Dementia explains why now,
my mother can no longer walk and spends most all of her time sitting in a
chair. She needs pillows to hold her head up as she sits.
Dementia explains why
recently she asked me how horses are mounted prior to being exercised at the
racetrack, thinking about a series of jobs I had as an exercise rider 30 years
ago.
Dementia explains why
some days my mother has no speech, no words-just facial expressions. Other days
she speaks normally and with a complex vocabulary. Yesterday, she was using
nonsensical words and jumbling up her sentences.
Dementia explains why my
mother’s sleep cycle is off, and how she is often awake during the night and sleeping
most of the day.
Dementia explains why my
mother panics and pleads for help, calling neighbors on her cell phone, not
understanding that her brain and her body are ‘trapping’ her, not some outside
person. It explains why she called the police at 4 am.
Dementia explains why my
mother accused me of dropping a kitten off in her apartment and later, why she
accused the sub nurse of smothering the kitten.
Dementia explains why my
mother can no longer take care of her own hygiene.
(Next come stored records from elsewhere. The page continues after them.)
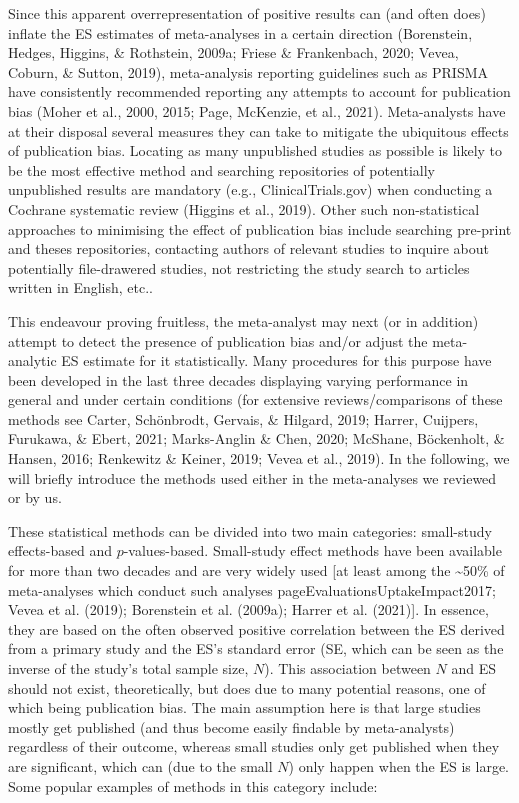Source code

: \documentclass[
  man,floatsintext]{apa6}
\begin{document}
Since this apparent overrepresentation of positive results can (and often does) inflate the ES estimates of meta-analyses in a certain direction (Borenstein, Hedges, Higgins, \& Rothstein, 2009a; Friese \& Frankenbach, 2020; Vevea, Coburn, \& Sutton, 2019), meta-analysis reporting guidelines such as PRISMA have consistently recommended reporting any attempts to account for publication bias (Moher et al., 2000, 2015; Page, McKenzie, et al., 2021). Meta-analysts have at their disposal several measures they can take to mitigate the ubiquitous effects of publication bias. Locating as many unpublished studies as possible is likely to be the most effective method and searching repositories of potentially unpublished results are mandatory (e.g., ClinicalTrials.gov) when conducting a Cochrane systematic review (Higgins et al., 2019). Other such non-statistical approaches to minimising the effect of publication bias include searching pre-print and theses repositories, contacting authors of relevant studies to inquire about potentially file-drawered studies, not restricting the study search to articles written in English, etc..

This endeavour proving fruitless, the meta-analyst may next (or in addition) attempt to detect the presence of publication bias and/or adjust the meta-analytic ES estimate for it statistically. Many procedures for this purpose have been developed in the last three decades displaying varying performance in general and under certain conditions (for extensive reviews/comparisons of these methods see Carter, Schönbrodt, Gervais, \& Hilgard, 2019; Harrer, Cuijpers, Furukawa, \& Ebert, 2021; Marks-Anglin \& Chen, 2020; McShane, Böckenholt, \& Hansen, 2016; Renkewitz \& Keiner, 2019; Vevea et al., 2019). In the following, we will briefly introduce the methods used either in the meta-analyses we reviewed or by us.

These statistical methods can be divided into two main categories: small-study effects-based and \(p\)-values-based. Small-study effect methods have been available for more than two decades and are very widely used {[}at least among the \textasciitilde50\% of meta-analyses which conduct such analyses pageEvaluationsUptakeImpact2017; Vevea et al. (2019); Borenstein et al. (2009a); Harrer et al. (2021){]}. In essence, they are based on the often observed positive correlation between the ES derived from a primary study and the ES's standard error (SE, which can be seen as the inverse of the study's total sample size, \(N\)). This association between \(N\) and ES should not exist, theoretically, but does due to many potential reasons, one of which being publication bias. The main assumption here is that large studies mostly get published (and thus become easily findable by meta-analysts) regardless of their outcome, whereas small studies only get published when they are significant, which can (due to the small \(N\)) only happen when the ES is large. Some popular examples of methods in this category include:
\end{document}
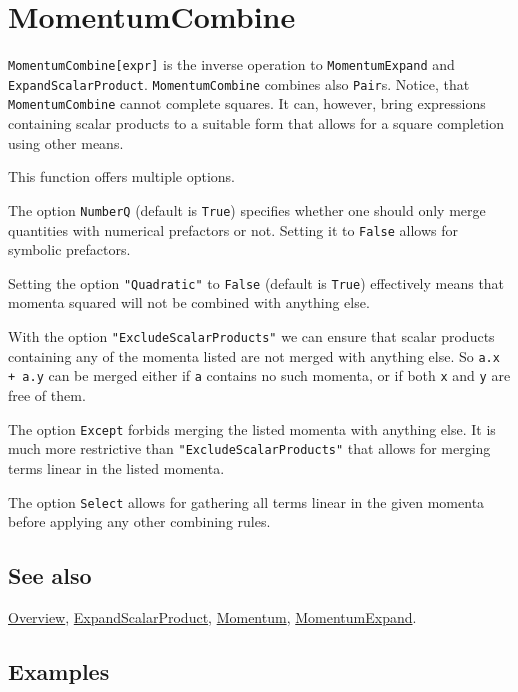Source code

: \documentclass[../FeynCalcManual.tex]{subfiles}
\begin{document}
\hypertarget{momentumcombine}{
\section{MomentumCombine}\label{momentumcombine}}

\texttt{MomentumCombine[\allowbreak{}expr]} is the inverse operation to
\texttt{MomentumExpand} and \texttt{ExpandScalarProduct}.
\texttt{MomentumCombine} combines also \texttt{Pair}s. Notice, that
\texttt{MomentumCombine} cannot complete squares. It can, however, bring
expressions containing scalar products to a suitable form that allows
for a square completion using other means.

This function offers multiple options.

The option \texttt{NumberQ} (default is \texttt{True}) specifies whether
one should only merge quantities with numerical prefactors or not.
Setting it to \texttt{False} allows for symbolic prefactors.

Setting the option \texttt{"Quadratic"} to \texttt{False} (default is
\texttt{True}) effectively means that momenta squared will not be
combined with anything else.

With the option \texttt{"ExcludeScalarProducts"} we can ensure that
scalar products containing any of the momenta listed are not merged with
anything else. So \texttt{a.x + a.y} can be merged either if \texttt{a}
contains no such momenta, or if both \texttt{x} and \texttt{y} are free
of them.

The option \texttt{Except} forbids merging the listed momenta with
anything else. It is much more restrictive than
\texttt{"ExcludeScalarProducts"} that allows for merging terms linear in
the listed momenta.

The option \texttt{Select} allows for gathering all terms linear in the
given momenta before applying any other combining rules.

\subsection{See also}

\hyperlink{toc}{Overview},
\hyperlink{expandscalarproduct}{ExpandScalarProduct},
\hyperlink{momentum}{Momentum},
\hyperlink{momentumexpand}{MomentumExpand}.

\subsection{Examples}
\end{document}
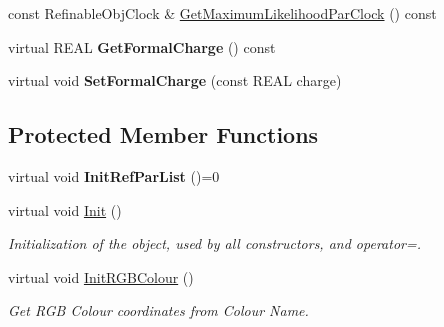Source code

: \begin{DoxyCompactItemize}
const Refinable\+Obj\+Clock \& \mbox{\hyperlink{class_obj_cryst_1_1_scattering_power_a831505bd54282ec723e694f38e934ada}{Get\+Maximum\+Likelihood\+Par\+Clock}} () const
\item 
\mbox{\label{class_obj_cryst_1_1_scattering_power_a9638cbe4b7fcf11c80629553ffd36e51}} 
virtual R\+E\+AL {\bfseries Get\+Formal\+Charge} () const
\item 
\mbox{\label{class_obj_cryst_1_1_scattering_power_a9033543d24a34b0a2dbb77fab74f96dd}} 
virtual void {\bfseries Set\+Formal\+Charge} (const R\+E\+AL charge)
\end{DoxyCompactItemize}
\subsection*{Protected Member Functions}
\begin{DoxyCompactItemize}
\item 
\mbox{\label{class_obj_cryst_1_1_scattering_power_a963cfe56b67286007bb93c7962e72b5c}} 
virtual void {\bfseries Init\+Ref\+Par\+List} ()=0
\item 
\mbox{\label{class_obj_cryst_1_1_scattering_power_a3122dbedd94e3eb524da80999994ec14}} 
virtual void \mbox{\hyperlink{class_obj_cryst_1_1_scattering_power_a3122dbedd94e3eb524da80999994ec14}{Init}} ()
\begin{DoxyCompactList}\small\item\em Initialization of the object, used by all constructors, and operator=. \end{DoxyCompactList}\item 
\mbox{\label{class_obj_cryst_1_1_scattering_power_acc4a65b084b5fdd15e5063fea62f5cf0}} 
virtual void \mbox{\hyperlink{class_obj_cryst_1_1_scattering_power_acc4a65b084b5fdd15e5063fea62f5cf0}{Init\+R\+G\+B\+Colour}} ()
\begin{DoxyCompactList}\small\item\em Get R\+GB Colour coordinates from Colour Name. \end{DoxyCompactList}\end{DoxyCompactItemize}
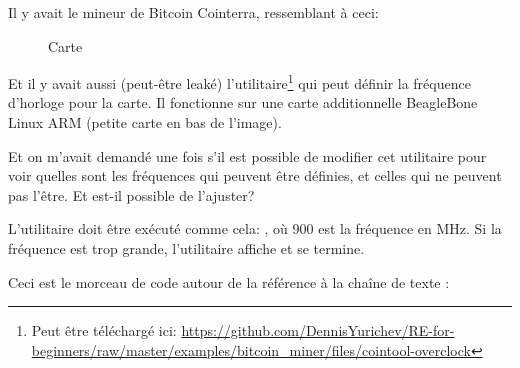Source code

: 
Il y avait le mineur de Bitcoin Cointerra, ressemblant à ceci:

\begin{figure}[H]
\centering
{}
\caption{Carte}
\end{figure}

Et il y avait aussi (peut-être leaké) l'utilitaire\footnote{Peut être téléchargé ici: \url{https://github.com/DennisYurichev/RE-for-beginners/raw/master/examples/bitcoin_miner/files/cointool-overclock}}
qui peut définir la fréquence d'horloge pour la carte.
Il fonctionne sur une carte additionnelle BeagleBone Linux ARM (petite carte en bas
de l'image).

Et on m'avait demandé une fois s'il est possible de modifier cet utilitaire pour voir
quelles sont les fréquences qui peuvent être définies, et celles qui ne peuvent pas
l'être.
Et est-il possible de l'ajuster?

L'utilitaire doit être exécuté comme cela: , où 900
est la fréquence en MHz.
Si la fréquence est trop grande, l'utilitaire affiche  et
se termine.

Ceci est le morceau de code autour de la référence à la chaîne de texte :

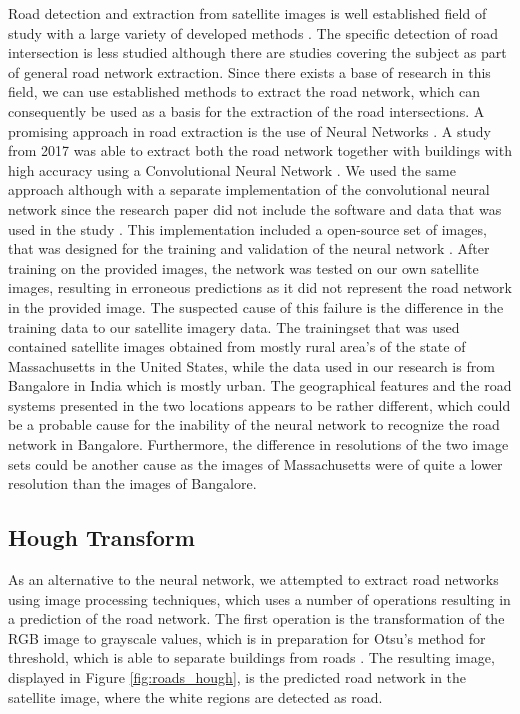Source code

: Road detection and extraction from satellite images is well established field of study with a large variety of developed methods \cite{mena2003state}.  The specific detection of road intersection is less studied although there are studies covering the subject \cite{hu2007road} \cite{koutaki2004automatic} as part of general road network extraction. Since there exists a base of research in this field, we can use established methods to extract the road network, which can consequently be used as a basis for the extraction of the road intersections. 
A promising approach in road extraction is the use of Neural Networks \cite{mangala2011extraction} \cite{mokhtarzade2007road}. A study from 2017 was able to extract both the road network together with buildings with high accuracy using a Convolutional Neural Network \cite{alshehhi2017simultaneous}. We used the same approach although with a separate implementation of the convolutional neural network since the research paper did not include the software and data that was used in the study \cite{airs}. This implementation included a open-source set of images, that was designed for the training and validation of the neural network \cite{MnihThesis}. After training on the provided images, the network was tested on our own satellite images, resulting in erroneous predictions as it did not represent the road network in the provided image. The suspected cause of this failure is the difference in the training data to our satellite imagery data. The trainingset that was used contained satellite images obtained from mostly rural area's of the state of Massachusetts in the United States, while the data used in our research is from Bangalore in India which is mostly urban. The geographical features and the road systems presented in the two locations appears to be rather different, which could be a probable cause for the inability of the neural network to recognize the road network in Bangalore. Furthermore, the difference in resolutions of the two image sets could be another cause as the images of Massachusetts were of quite a lower resolution than the images of Bangalore.

\subsection{Hough Transform}
As an alternative to the neural network, we attempted to extract road networks using image processing techniques, which uses a number of operations resulting in a prediction of the road network. The first operation is the transformation of the RGB image to grayscale values, which is in preparation for Otsu's method for threshold, which is able to separate buildings from roads \cite{otsu1979threshold}. The resulting image, displayed in Figure \ref{fig:roads_hough}, is the predicted road network in the satellite image, where the white regions are detected as road. 

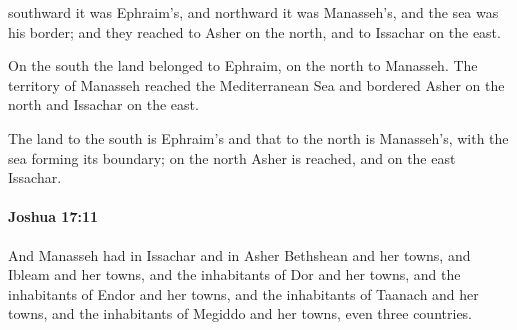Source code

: 			\begin{versebox}
					\item[BHS] 
					\item[ASV] southward it was Ephraim's, and northward it was Manasseh's, and the sea was his border; and they reached to Asher on the north, and to Issachar on the east.
					\item[NIV] On the south the land belonged to Ephraim, on the north to Manasseh. The territory of Manasseh reached the Mediterranean Sea and bordered Asher on the north and Issachar on the east.
					\item[NRSV] The land to the south is Ephraim’s and that to the north is Manasseh’s, with the sea forming its boundary; on the north Asher is reached, and on the east Issachar.
			\end{versebox}

		\paragraph{Joshua 17:11} %
			\label{JOSHUA-17-11}

			And Manasseh had in Issachar and in Asher Bethshean and her towns, and Ibleam and her towns, and the inhabitants of Dor and her towns, and the inhabitants of Endor and her towns, and the inhabitants of Taanach and her towns, and the inhabitants of Megiddo and her towns, even three countries.

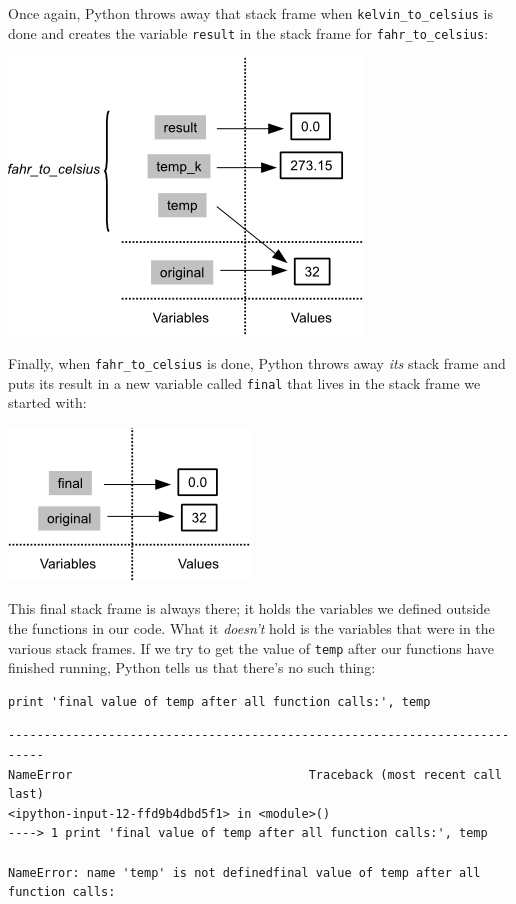 \documentclass{book}
\begin{document}
Once again, Python throws away that stack frame when
\texttt{kelvin\_to\_celsius} is done and creates the variable
\texttt{result} in the stack frame for \texttt{fahr\_to\_celsius}:

\includegraphics{novice/python/img/python-call-stack-06.png}

Finally, when \texttt{fahr\_to\_celsius} is done, Python throws away
\emph{its} stack frame and puts its result in a new variable called
\texttt{final} that lives in the stack frame we started with:

\includegraphics{novice/python/img/python-call-stack-07.png}

This final stack frame is always there; it holds the variables we
defined outside the functions in our code. What it \emph{doesn't} hold
is the variables that were in the various stack frames. If we try to get
the value of \texttt{temp} after our functions have finished running,
Python tells us that there's no such thing:

\begin{verbatim}
print 'final value of temp after all function calls:', temp
\end{verbatim}

\begin{verbatim}
---------------------------------------------------------------------------
NameError                                 Traceback (most recent call last)
<ipython-input-12-ffd9b4dbd5f1> in <module>()
----> 1 print 'final value of temp after all function calls:', temp

NameError: name 'temp' is not definedfinal value of temp after all function calls:
\end{verbatim}
\end{document}
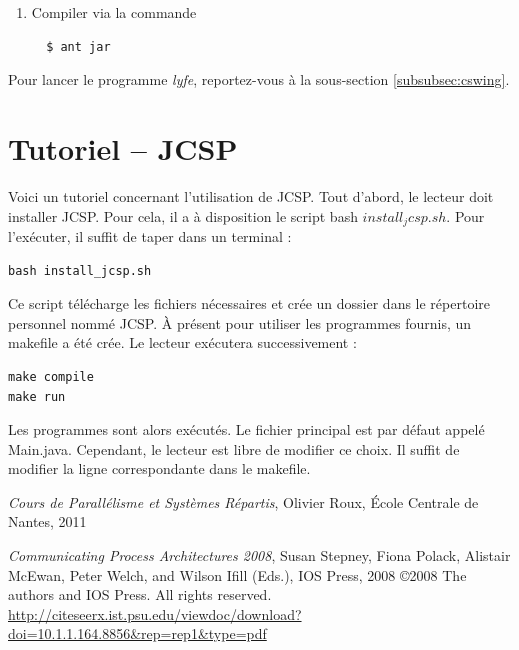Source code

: \documentclass[a4paper,11pt,french]{report}
\begin{document}
\begin{enumerate}
  
\item Compiler via la commande
  \begin{verbatim} 
  $ ant jar
  \end{verbatim}  
\end{enumerate}

Pour lancer le programme \emph{lyfe}, reportez-vous à la sous-section \vref{subsubsec:cswing}.



\chapter[Tutoriel JCSP]{Tutoriel -- JCSP}

Voici un tutoriel concernant l'utilisation de JCSP. Tout d'abord, le lecteur doit installer JCSP. Pour cela, il a à disposition le script bash $install_jcsp.sh$. Pour l'exécuter, il suffit de taper dans un terminal :

\begin{lstlisting}[frame=trBL]
bash install_jcsp.sh
\end{lstlisting}

Ce script télécharge les fichiers nécessaires et crée un dossier dans le répertoire personnel nommé JCSP. \`A présent pour utiliser les programmes fournis, un makefile a été crée. Le lecteur exécutera successivement :

\begin{lstlisting}[frame=trBL]
make compile
make run
\end{lstlisting}

Les programmes sont alors exécutés. Le fichier principal est par défaut appelé Main.java. Cependant, le lecteur est libre de modifier ce choix. Il suffit de modifier la ligne correspondante dans le makefile.

\begin{thebibliography}{Cpa2008}
 {\textit{Cours de Parallélisme et Systèmes Répartis}, Olivier Roux, \'Ecole Centrale de Nantes, 2011}

 {\textit{Communicating Process Architectures 2008}, Susan Stepney, Fiona Polack, Alistair McEwan, Peter Welch, and Wilson Ifill (Eds.), IOS Press, 2008
\copyright 2008 The authors and IOS Press. All rights reserved.\\
\url{http://citeseerx.ist.psu.edu/viewdoc/download?doi=10.1.1.164.8856&rep=rep1&type=pdf}}
\end{thebibliography}
\end{document}
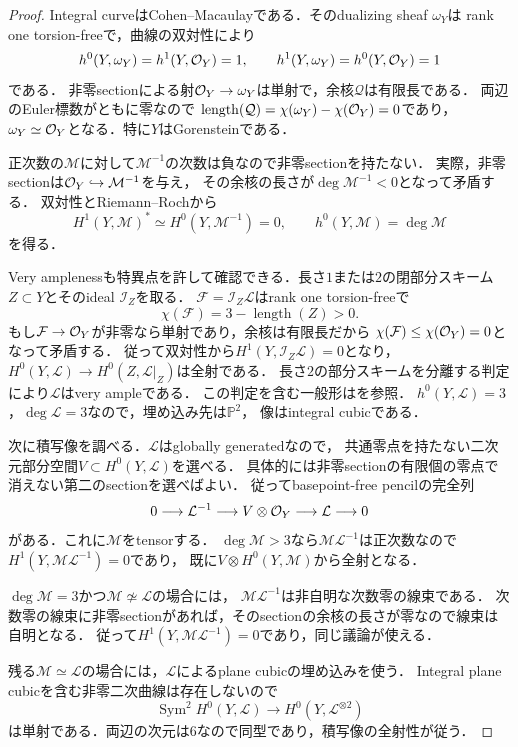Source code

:\documentclass[11pt,a4paper]{ltjsarticle}
\begin{document}
\begin{proof}
Integral curveはCohen--Macaulayである．そのdualizing sheaf $\omega_Y$は
rank one torsion-freeで，曲線の双対性により
\[
 h^0(Y,\omega_Y)=h^1(Y,\mathcal O_Y)=1,
 \qquad h^1(Y,\omega_Y)=h^0(Y,\mathcal O_Y)=1
\]
である\cite[Tags 0BS2, 0BS3]{Stacks}．
非零sectionによる射$\mathcal O_Y\to\omega_Y$は単射で，余核$\mathcal Q$は有限長である．
両辺のEuler標数がともに零なので
$\operatorname{length}(\mathcal Q)=\chi(\omega_Y)-\chi(\mathcal O_Y)=0$であり，
$\omega_Y\simeq\mathcal O_Y$となる．特に$Y$はGorensteinである．

正次数の$\mathcal M$に対して$\mathcal M^{-1}$の次数は負なので非零sectionを持たない．
実際，非零sectionは$\mathcal O_Y\hookrightarrow\mathcal M^{-1}$を与え，
その余核の長さが$\deg\mathcal M^{-1}<0$となって矛盾する．
双対性とRiemann--Rochから
\[
 H^1(Y,\mathcal M)^*\simeq H^0(Y,\mathcal M^{-1})=0,
 \qquad h^0(Y,\mathcal M)=\deg\mathcal M
\]
を得る．

Very amplenessも特異点を許して確認できる．長さ$1$または$2$の閉部分スキーム
$Z\subset Y$とそのideal $\mathcal I_Z$を取る．
$\mathcal F=\mathcal I_Z\mathcal L$はrank one torsion-freeで
\[
 \chi(\mathcal F)=3-\operatorname{length}(Z)>0.
\]
もし$\mathcal F\to\mathcal O_Y$が非零なら単射であり，余核は有限長だから
$\chi(\mathcal F)\leq\chi(\mathcal O_Y)=0$となって矛盾する．
従って双対性から$H^1(Y,\mathcal I_Z\mathcal L)=0$となり，
$H^0(Y,\mathcal L)\to H^0(Z,\mathcal L|_Z)$は全射である．
長さ$2$の部分スキームを分離する判定により$\mathcal L$はvery ampleである．
この判定を含む一般形は\cite[Tags 0E3A, 0H2V]{Stacks}を参照．
$h^0(Y,\mathcal L)=3$，$\deg\mathcal L=3$なので，埋め込み先は$\mathbb P^2$，
像はintegral cubicである．

次に積写像を調べる．$\mathcal L$はglobally generatedなので，
共通零点を持たない二次元部分空間$V\subset H^0(Y,\mathcal L)$を選べる．
具体的には非零sectionの有限個の零点で消えない第二のsectionを選べばよい．
従ってbasepoint-free pencilの完全列
\[
 0\longrightarrow\mathcal L^{-1}
 \longrightarrow V\otimes\mathcal O_Y
 \longrightarrow\mathcal L\longrightarrow0
\]
がある．これに$\mathcal M$をtensorする．
$\deg\mathcal M>3$なら$\mathcal M\mathcal L^{-1}$は正次数なので
$H^1(Y,\mathcal M\mathcal L^{-1})=0$であり，
既に$V\otimes H^0(Y,\mathcal M)$から全射となる．

$\deg\mathcal M=3$かつ$\mathcal M\not\simeq\mathcal L$の場合には，
$\mathcal M\mathcal L^{-1}$は非自明な次数零の線束である．
次数零の線束に非零sectionがあれば，そのsectionの余核の長さが零なので線束は自明となる．
従って$H^1(Y,\mathcal M\mathcal L^{-1})=0$であり，同じ議論が使える．

残る$\mathcal M\simeq\mathcal L$の場合には，$\mathcal L$によるplane cubicの埋め込みを使う．
Integral plane cubicを含む非零二次曲線は存在しないので
\[
 \operatorname{Sym}^2 H^0(Y,\mathcal L)
   \longrightarrow H^0(Y,\mathcal L^{\otimes2})
\]
は単射である．両辺の次元は$6$なので同型であり，積写像の全射性が従う．
\end{proof}
\end{document}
It explains why on many
days, she refuses to bathe.
Dementia explains why my
mother feels that she needs to use the toilet every five minutes, or, fails to
feel the need to use the toilet.
Dementia explains why my
mother cannot feed herself any longer. Her arms are too weak to lift her fork.
Her hands are too rigid to curl around the stem of a utensil. She cannot
control the movements of her arms and fingers.
Dementia explains my
mother’s sudden and rapid decline, beyond her IPF diagnosis in January of this
year. At Christmas, she was so different.